• Plain-text document sources:
======

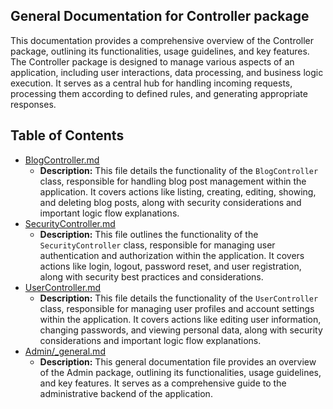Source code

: ## General Documentation for Controller package

This documentation provides a comprehensive overview of the Controller package, outlining its functionalities, usage guidelines, and key features. The Controller package is designed to manage various aspects of an application, including user interactions, data processing, and business logic execution. It serves as a central hub for handling incoming requests, processing them according to defined rules, and generating appropriate responses.

## Table of Contents
- [BlogController.md](BlogController.md)
  - **Description:** This file details the functionality of the `BlogController` class, responsible for handling blog post management within the application. It covers actions like listing, creating, editing, showing, and deleting blog posts, along with security considerations and important logic flow explanations. 
- [SecurityController.md](SecurityController.md)
  - **Description:** This file outlines the functionality of the `SecurityController` class, responsible for managing user authentication and authorization within the application. It covers actions like login, logout, password reset, and user registration, along with security best practices and considerations. 
- [UserController.md](UserController.md)
  - **Description:** This file details the functionality of the `UserController` class, responsible for managing user profiles and account settings within the application. It covers actions like editing user information, changing passwords, and viewing personal data, along with security considerations and important logic flow explanations. 
- [Admin/_general.md](Admin/_general.md)
  - **Description:** This general documentation file provides an overview of the Admin package, outlining its functionalities, usage guidelines, and key features. It serves as a comprehensive guide to the administrative backend of the application.



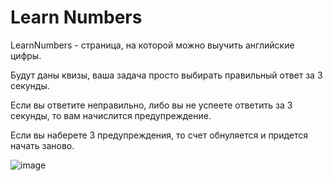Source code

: # Learn Numbers

LearnNumbers - страница, на которой можно выучить английские цифры.

Будут даны квизы, ваша задача просто выбирать правильный ответ за 3 секунды.

Если вы ответите неправильно, либо вы не успеете ответить за 3 секунды, то вам начислится предупреждение.

Если вы наберете 3 предупреждения, то счет обнуляется и придется начать заново.

![image](https://github.com/user-attachments/assets/093eb16c-3039-4645-9d2e-07fae0d8d7f7)

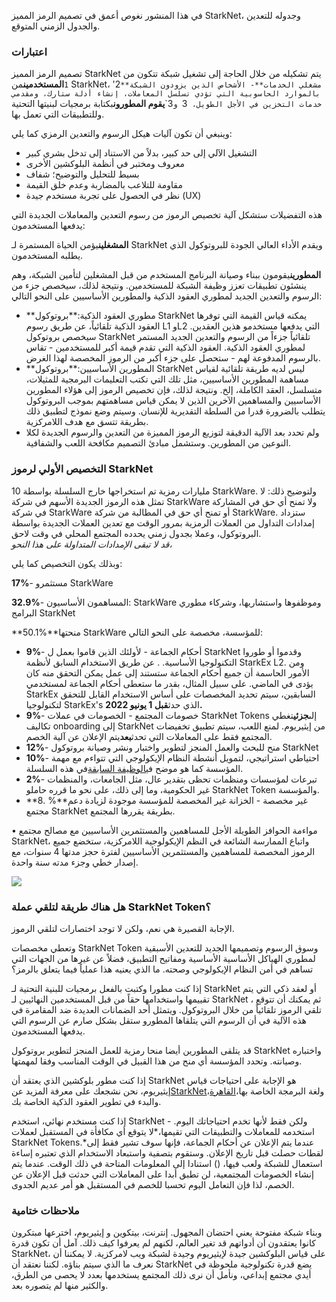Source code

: في هذا المنشور نغوص أعمق في تصميم الرمز المميز StarkNet، وجدوله للتعدين والجدول الزمني المتوقع.

### اعتبارات

تصميم الرمز المميز StarkNet يتم تشكيله من خلال الحاجة إلى تشغيل شبكة تتكون من `1`**المستخدمين**من StarkNet، '2`**مشغلي الخدمات**- الأشخاص الذين يزودون الشبكة بالموارد الحاسوبية التي تؤدي تسلسل المعاملات، إنشاء أدلة ستارك، ومقدمي خدمات التخزين في الأجل الطويل، `3` و`3`**يقوم المطورون**بكتابة برمجيات لبنيتها التحتية وللتطبيقات التي تعمل بها.

وينبغي أن تكون آليات هيكل الرسوم والتعدين الرمزي كما يلي:

* التشغيل الآلي إلى حد كبير، بدلاً من الاستناد إلى تدخل بشري كبير
* معروف ومختبر في أنظمة البلوكشين الأخرى
* بسيط للتحليل والتوضيح؛ شفاف
* مقاومة للتلاعب بالمضاربة وعدم خلق القيمة
* نظر في الحصول على تجربة مستخدم جيدة (UX)

هذه التفضيلات ستشكل آلية تخصيص الرموز من رسوم التعدين والمعاملات الجديدة التي يدفعها المستخدمون:

**المشغلين**يؤمن الحياة المستمرة لـ StarkNet ويقدم الأداء العالي الجودة للبروتوكول الذي يطلبه المستخدمون.

**المطورين**يقومون ببناء وصيانة البرنامج المستخدم من قبل المشغلين لتأمين الشبكة، وهم ينشئون تطبيقات تعزز وظيفة الشبكة للمستخدمين. ونتيجة لذلك، سيخصص جزء من الرسوم والتعدين الجديد لمطوري العقود الذكية والمطورين الأساسيين على النحو التالي:

* **مطوري العقود الذكية:**بروتوكول StarkNet يمكنه قياس القيمة التي توفرها العقود الذكية تلقائياً، عن طريق رسوم L1 وL2 التي يدفعها مستخدمو هذين العقدين. سيخصص بروتوكول StarkNet تلقائياً جزءاً من الرسوم والتعدين الجديد المستمر لمطوري العقود الذكية. العقود الذكية التي تقدم قيمة أكبر للمستخدمين - تقاس بالرسوم المدفوعة لهم - ستحصل على جزء أكبر من الرموز المخصصة لهذا الغرض.
* **المطورين الأساسيين:**بروتوكول StarkNet ليس لديه طريقة تلقائية لقياس مساهمة المطورين الأساسيين، مثل تلك التي تكتب التعليمات البرمجية للمثيلات، متسلسل، العقد الكاملة، إلخ. ونتيجة لذلك، فإن تخصيص الرموز إلى هؤلاء المطورين الأساسيين والمساهمين الآخرين الذين لا يمكن قياس مساهمتهم بموجب البروتوكول يتطلب بالضرورة قدرا من السلطة التقديرية للإنسان. وسيتم وضع نموذج لتطبيق ذلك بطريقة تتسق مع هدف اللامركزية.
* ولم تحدد بعد الآلية الدقيقة لتوزيع الرموز المميزة من التعدين والرسوم الجديدة لكلا النوعين من المطورين. وستشمل مبادئ التصميم مكافحة اللعب والشفافية.

### التخصيص الأولي لرموز StarkNet

10 مليارات رمزية تم استخراجها خارج السلسلة بواسطة StarkWare. ولتوضيح ذلك: لا تمثل هذه الرموز الجديدة الأسهم في شركة StarkWare ولا تمنح أي حق في المشاركة في شركة StarkWare أو تمنح أي حق في المطالبة من شركة StarkWare. ستزداد إمدادات التداول من العملات الرمزية بمرور الوقت مع تعدين العملات الجديدة بواسطة البروتوكول، وعملا بجدول زمني يحدده المجتمع المحلي في وقت لاحق.\
*قد لا تبقى الإمدادات المتداولة على هذا النحو،*

وبذلك يكون التخصيص كما يلي:

**17%**- مستثمرو StarkWare

**32.9%**- المساهمون الأساسيون: StarkWare وموظفوها واستشاريها، وشركاء مطوري البرامج StarkNet

**50.1%**منحتها StarkWare للمؤسسة، مخصصة على النحو التالي:

* **9%**- أحكام الجماعة - لأولئك الذين قاموا بعمل ل StarkNet وقدموا أو طوروا التكنولوجيا الأساسية. . عن طريق الاستخدام السابق لأنظمة StarkEx L2. ومن الأمور الحاسمة أن جميع أحكام الجماعة ستستند إلى عمل يمكن التحقق منه كان يؤدى في الماضي. على سبيل المثال، بقدر ما ستعطى أحكام الجماعة لمستخدمي StarkEx السابقين، سيتم تحديد المخصصات على أساس الاستخدام القابل للتحقق لتكنولوجيا StarkEx's الذي حدث**قبل 1 يونيو 2022.**
* **9%**- خصومات المجتمع - الخصومات في عملات StarkNet Tokens إلى**جزئي**تغطي تكاليف onboarding إلى StarkNet من إيثيريوم. لمنع اللعب، سيتم تطبيق تخفيضات المجتمع فقط على المعاملات التي تحدث**بعد**يتم الإعلان عن آلية الخصم.
* **12%**- منح للبحث والعمل المنجز لتطوير واختبار ونشر وصيانة بروتوكول StarkNet
* **10%**- احتياطي استراتيجي، لتمويل أنشطة النظام الإيكولوجي التي تتواءم مع مهمة المؤسسة كما هو موضح في[الوظيفة السابقة](https://medium.com/@starkware/part-2-a-decentralization-and-governance-proposal-for-starknet-23e335645778)في هذه السلسلة.
* **2%**- تبرعات لمؤسسات ومنظمات تحظى بتقدير عال، مثل الجامعات، والمنظمات غير الحكومية، وما إلى ذلك، على نحو ما قرره حاملو StarkNet Token والمؤسسة.
* **8. %**غير مخصصة - الخزانة غير المخصصة للمؤسسة موجودة لزيادة دعم مجتمع StarkNet بطريقة يقررها المجتمع.

• مواءمة الحوافز الطويلة الأجل للمساهمين والمستثمرين الأساسيين مع مصالح مجتمع StarkNet، واتباع الممارسة الشائعة في النظم الإيكولوجية اللامركزية، ستخضع جميع الرموز المخصصة للمساهمين والمستثمرين الأساسيين لفترة حجز مدتها 4 سنوات، مع إصدار خطي وجزء مدته سنة واحدة.

![](/assets/1_qcosthgskfd-q6bn3yzghq-1.png)

### هل هناك طريقة لتلقي عملة StarkNet Token؟

الإجابة القصيرة هي نعم، ولكن لا توجد اختصارات لتلقي الرموز.

وتعطي مخصصات StarkNet Token وسوق الرسوم وتصميمها الجديد للتعدين الأسبقية لمطوري الهياكل الأساسية الأساسية ومفاتيح التطبيق، فضلاً عن غيرها من الجهات التي تساهم في أمن النظام الإيكولوجي وصحته. ما الذي يعنيه هذا عملياً فيما يتعلق بالرمز؟

إذا كنت مطورا وكتبت بالفعل برمجيات للبنية التحتية لـ StarkNet أو لعقد ذكي التي يتم تقييمها واستخدامها حقاً من قبل المستخدمين النهائيين لـ StarkNet ، ثم يمكنك أن تتوقع تلقي الرموز تلقائياً من خلال البروتوكول. ويتمثل أحد الضمانات العديدة ضد المقامرة في هذه الآلية في أن الرسوم التي يتلقاها المطورو ستقل بشكل صارم عن الرسوم التي يدفعها المستخدمون.

قد يتلقى المطورين أيضا منحا رمزية للعمل المنجز لتطوير بروتوكول StarkNet واختباره وصيانته. وتحدد المؤسسة أي منح من هذا القبيل في الوقت المناسب وفقا لمهمتها.

إذا كنت مطور بلوكشين الذي يعتقد أن StarkNet هو الإجابة على احتياجات قياس إيثيريوم، نحن نشجعك على معرفة المزيد عن[StarkNet](https://starknet.io/)ولغة البرمجة الخاصة بها،[القاهرة](https://www.cairo-lang.org/)، والبدء في تطوير العقود الذكية الخاصة بك.

إذا كنت مستخدم نهائي، استخدم StarkNet - ولكن فقط لأنها تخدم احتياجاتك اليوم. استخدمه للمعاملات والتطبيقات التي تقيمها،*لا يتوقع أي مكافأة في المستقبل لعملات StarkNet Tokens.*عندما يتم الإعلان عن أحكام الجماعة، فإنها سوف تشير فقط إلى لقطات حصلت قبل تاريخ الإعلان. وستقوم بتصفية واستبعاد الاستخدام الذي تعتبره إساءة استعمال للشبكة ولعب فيها، () استنادا إلى المعلومات المتاحة في ذلك الوقت. عندما يتم إنشاء الخصومات المجتمعية، لن تطبق أبدا على المعاملات التي حدثت قبل الإعلان عن الخصم، لذا فإن التعامل اليوم تحسبا للخصم في المستقبل هو أمر عديم الجدوى.

### ملاحظات ختامية

وبناء شبكة مفتوحة يعني احتضان المجهول. إنترنت، بيتكوين و إيثيريوم، اخترعها مبتكرون كانوا يعتقدون أن أدواتهم قد تغير العالم، لكنهم لم يعرفوا كيف ذلك. آمل أن تكون قدرة StarkNet، على قياس البلوكشين جيدة لإيثيريوم وجيدة لشبكة ويب لامركزية. لا يمكننا أن نعرف ما الذي سيتم بناؤه. لكننا نعتقد أن StarkNet يضع قدرة تكنولوجية ملحوظة في أيدي مجتمع إبداعي، ونأمل أن نرى ذلك المجتمع يستخدمها بعدد لا يحصى من الطرق، والكثير منها لم يتصوره بعد.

======

From the entries above, copy each line holding "provides".

This documentation provides a comprehensive overview of the Controller package, outlining its functionalities, usage guidelines, and key features. The Controller package is designed to manage various aspects of an application, including user interactions, data processing, and business logic execution. It serves as a central hub for handling incoming requests, processing them according to defined rules, and generating appropriate responses.
  - **Description:** This general documentation file provides an overview of the Admin package, outlining its functionalities, usage guidelines, and key features. It serves as a comprehensive guide to the administrative backend of the application.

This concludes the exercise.